В мемуарах Жоржеля ясно видна дьявольская роль Жанны. Но не только ее обвиняет он в несчастье, постигшем Рогана; достается и королеве. Суть этого обвинения в том, что королева, получив письмо от ювелиров, не отреагировала на него сразу же, не сообщила, что ей ничего не известно об ожерелье. По мнению Жоржеля, она промолчала умышленно, желая, чтобы ненавистный ей Роган еще глубже увяз в этом деле. Не считает он таким уж невероятным и предположение, что Жанна надула кардинала по поручению или в крайнем случае при попустительстве королевы.

«В 1797 году, — пишет он, — я встретился в Базеле с Боссанжем, который признался, что показания, данные им и Бомером в ходе следствия, были предварительно согласованы с бароном Бретеем. И мне окончательно стало ясно, что весь процесс затевался исключительно для того, чтобы погубить Его Высокопреосвященство. Иначе зачем было бы раздувать такую шумиху? Если королева хотела защитить свою честь, ей следовало просто предупредить ювелиров, чтобы они вели себя осторожнее. Но даже если допустить, что она хотела отомстить кардиналу, то, имея на руках столь компрометирующие его материалы, она могла бы вынудить его отказаться от придворной должности и удалиться в свое епископство. И тогда ни у кого не нашлось бы повода обижаться на несправедливое решение. Конечно, кардинал попал бы в опалу, но зато не было бы ни скандала, ни Бастилии, ни публичного процесса. Возможно, Мария Антуанетта так и поступила бы, прислушавшись к голосу разума, но за ней стояли два коварных подстрекателя, которые направляли все ее действия». Этими подстрекателями, по мнению Жоржеля, были аббат Вермон и барон Бретей, заклятые враги Рогана.

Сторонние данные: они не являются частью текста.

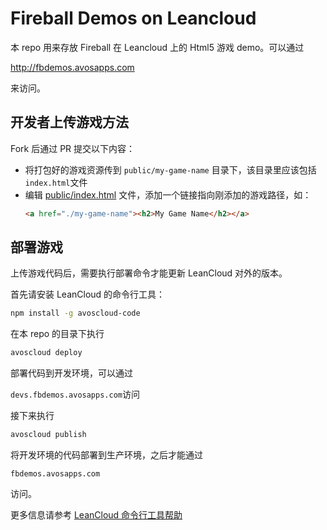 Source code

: # Fireball Demos on Leancloud

本 repo 用来存放 Fireball 在 Leancloud 上的 Html5 游戏 demo。可以通过

http://fbdemos.avosapps.com 

来访问。

## 开发者上传游戏方法

Fork 后通过 PR 提交以下内容：

- 将打包好的游戏资源传到 `public/my-game-name` 目录下，该目录里应该包括`index.html`文件
- 编辑 [public/index.html](public/index.html) 文件，添加一个链接指向刚添加的游戏路径，如：
  ```html
  <a href="./my-game-name"><h2>My Game Name</h2></a>
  ```

## 部署游戏

上传游戏代码后，需要执行部署命令才能更新 LeanCloud 对外的版本。

首先请安装 LeanCloud 的命令行工具：

```bash
npm install -g avoscloud-code
```

在本 repo 的目录下执行

```bash
avoscloud deploy
```

部署代码到开发环境，可以通过

`devs.fbdemos.avosapps.com`访问

接下来执行

```bash
avoscloud publish
```

将开发环境的代码部署到生产环境，之后才能通过

`fbdemos.avosapps.com` 

访问。

更多信息请参考 [LeanCloud 命令行工具帮助](https://leancloud.cn/docs/cloud_code_commandline.html#使用)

Мадам Кампан, написавшая свои мемуары позже, чем Жоржель, утверждает, что в действиях королевы не было никакого злого умысла: она просто не поняла, о чем идет речь в письме ювелиров, и поэтому не приняла никаких мер. Однако Мария Антуанетта действительно подозревала Рогана в неблаговидных поступках (так же, как и он ее). Она считала, что он, подделав подпись, от ее имени выманил у ювелиров ожерелье, чтобы поправить свое пошатнувшееся материальное положение. Кроме того, она очень боялась, что Роган и его сообщники спрячут это ожерелье в ее покоях, где его и обнаружат в нужный момент, чтобы сфальсифицировать обвинение против нее (такой прием часто использовался в средневековых легендах). Но как бы там ни было, даже если б мы ничего не знали об этой истории, то, основываясь лишь на мнениях кардинала и королевы друг о друге, могли бы составить достоверную картину последних дней французского королевства.

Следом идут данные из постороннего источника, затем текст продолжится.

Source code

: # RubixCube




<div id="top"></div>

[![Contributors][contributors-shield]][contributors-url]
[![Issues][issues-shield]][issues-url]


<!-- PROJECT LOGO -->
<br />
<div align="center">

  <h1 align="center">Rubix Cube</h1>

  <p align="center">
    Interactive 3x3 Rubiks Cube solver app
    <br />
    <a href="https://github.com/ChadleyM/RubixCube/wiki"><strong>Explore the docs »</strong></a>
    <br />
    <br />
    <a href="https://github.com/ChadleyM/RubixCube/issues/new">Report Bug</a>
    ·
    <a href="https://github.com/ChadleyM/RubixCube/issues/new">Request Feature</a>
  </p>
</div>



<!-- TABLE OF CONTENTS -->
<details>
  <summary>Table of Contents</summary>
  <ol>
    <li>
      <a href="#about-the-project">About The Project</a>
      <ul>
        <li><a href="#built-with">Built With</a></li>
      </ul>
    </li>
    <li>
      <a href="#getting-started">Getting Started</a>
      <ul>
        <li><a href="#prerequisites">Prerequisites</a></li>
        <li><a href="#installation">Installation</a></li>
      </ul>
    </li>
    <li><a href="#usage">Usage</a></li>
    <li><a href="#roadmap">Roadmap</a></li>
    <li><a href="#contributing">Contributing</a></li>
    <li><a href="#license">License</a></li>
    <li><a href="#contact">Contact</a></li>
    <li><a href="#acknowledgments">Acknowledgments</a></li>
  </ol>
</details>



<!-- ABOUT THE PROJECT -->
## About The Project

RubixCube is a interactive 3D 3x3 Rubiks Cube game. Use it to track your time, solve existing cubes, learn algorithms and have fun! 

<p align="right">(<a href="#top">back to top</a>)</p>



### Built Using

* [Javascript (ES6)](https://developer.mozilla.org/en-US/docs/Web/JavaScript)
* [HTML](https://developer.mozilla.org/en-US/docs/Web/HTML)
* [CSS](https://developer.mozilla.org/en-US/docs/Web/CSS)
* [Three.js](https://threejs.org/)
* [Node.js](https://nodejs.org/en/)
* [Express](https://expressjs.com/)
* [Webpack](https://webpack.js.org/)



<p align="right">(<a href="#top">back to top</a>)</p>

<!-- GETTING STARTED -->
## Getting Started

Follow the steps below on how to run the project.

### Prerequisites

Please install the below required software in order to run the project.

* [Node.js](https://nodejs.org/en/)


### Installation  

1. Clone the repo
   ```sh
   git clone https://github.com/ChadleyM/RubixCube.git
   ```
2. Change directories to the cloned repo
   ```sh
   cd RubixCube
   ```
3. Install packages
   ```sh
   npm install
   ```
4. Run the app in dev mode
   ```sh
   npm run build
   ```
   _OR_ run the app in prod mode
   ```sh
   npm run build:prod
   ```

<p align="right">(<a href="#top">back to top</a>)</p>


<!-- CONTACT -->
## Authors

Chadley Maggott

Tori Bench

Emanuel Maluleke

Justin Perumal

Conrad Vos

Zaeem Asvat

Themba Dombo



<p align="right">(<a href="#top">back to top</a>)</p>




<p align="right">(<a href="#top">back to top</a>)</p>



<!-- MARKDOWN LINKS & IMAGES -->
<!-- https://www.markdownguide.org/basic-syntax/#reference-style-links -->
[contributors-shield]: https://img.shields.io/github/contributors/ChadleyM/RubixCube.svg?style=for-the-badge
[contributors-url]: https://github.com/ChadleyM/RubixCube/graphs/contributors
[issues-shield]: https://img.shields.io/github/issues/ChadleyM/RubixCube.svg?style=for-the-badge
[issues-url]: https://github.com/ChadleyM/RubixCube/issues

Жанне удалось из Бастилии послать записку Николь д’Олива, предупредив девушку о том, что ей грозит опасность, так как тайна беседки Венеры раскрыта. Д’Олива быстро собралась и уехала в Брюссель, сопровождаемая своим верным кавалером Туссеном де Бозиром. Однако парижская полиция вскоре установила ее местонахождение с помощью французского посольства в Брюсселе, и беглецов арестовали. Но доставить их во Францию оказалось не таким простым делом. К числу старинных привилегий провинции Брабант принадлежало право не выдавать беженцев, если, конечно, они сами не просили об этом. В Брюссель был послан один из самых ушлых полицейских агентов, некий Кидор, который быстро убедил Николь и ее любовника, что в их же собственных интересах обратиться к властям Брабанта с просьбой передать их французской стороне. Так они и сделали. Причем французское правительство проявило поразительную скаредность, заставив их оплатить все дорожные расходы, после чего они прямиком угодили в Бастилию.

Через несколько дней там же оказался и Рето де Вилье. Его арестовали в Женеве, куда он сбежал при первых же признаках опасности. Намного сложнее обстояло дело с де ла Мотом, нашедшим приют на берегах туманного Альбиона. Англия ни под каким видом не выдавала беженцев и уж тем более не пошла бы на уступки французскому правительству, которое в Лондоне пользовалось самой дурной славой.

Поскольку об официальной выдаче де ла Мота не могло быть и речи, французская полиция решила его похитить. Де ла Мот жил в Эдинбурге у старого учителя иностранных языков итальянца Беневента Дакосты. Граф выдавал себя за члена семьи престарелого учителя, считая, что таким образом будет вызывать меньше подозрений у окружающих. Однако Дакоста был не только знатоком иностранных языков, но и дельцом. Он сообщил графу Адемару, французскому послу в Лондоне, что готов выдать де ла Мота за 10 000 гиней, и добавил, что хотя ему очень стыдно за свой поступок, но к этому его вынудила крайняя нужда.